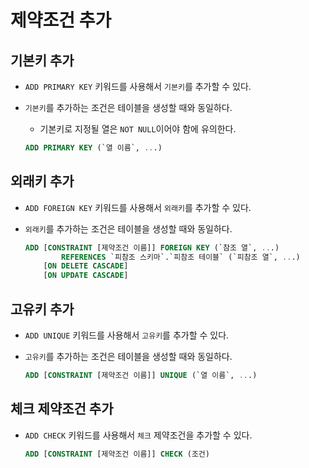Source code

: # 제약조건 추가

## 기본키 추가

- `ADD PRIMARY KEY` 키워드를 사용해서 `기본키`를 추가할 수 있다.
- `기본키`를 추가하는 조건은 테이블을 생성할 때와 동일하다.
  - 기본키로 지정될 열은 `NOT NULL`이어야 함에 유의한다.

  ```sql
  ADD PRIMARY KEY (`열 이름`, ...)
  ```

## 외래키 추가

- `ADD FOREIGN KEY` 키워드를 사용해서 `외래키`를 추가할 수 있다.
- `외래키`를 추가하는 조건은 테이블을 생성할 때와 동일하다.

  ```sql
  ADD [CONSTRAINT [제약조건 이름]] FOREIGN KEY (`참조 열`, ...)
          REFERENCES `피참조 스키마`.`피참조 테이블` (`피참조 열`, ...)
      [ON DELETE CASCADE]
      [ON UPDATE CASCADE]
  ```

## 고유키 추가

- `ADD UNIQUE` 키워드를 사용해서 `고유키`를 추가할 수 있다.
- `고유키`를 추가하는 조건은 테이블을 생성할 때와 동일하다.

  ```sql
  ADD [CONSTRAINT [제약조건 이름]] UNIQUE (`열 이름`, ...)
  ```

## 체크 제약조건 추가

- `ADD CHECK` 키워드를 사용해서 `체크` 제약조건을 추가할 수 있다.

  ```sql
  ADD [CONSTRAINT [제약조건 이름]] CHECK (조건)
  ```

= = =

*Assigned task*:
In the records above, locate the lines holding the word "테이블을". Copy each of them.

*Written response*:
- `기본키`를 추가하는 조건은 테이블을 생성할 때와 동일하다.
- `외래키`를 추가하는 조건은 테이블을 생성할 때와 동일하다.
- `고유키`를 추가하는 조건은 테이블을 생성할 때와 동일하다.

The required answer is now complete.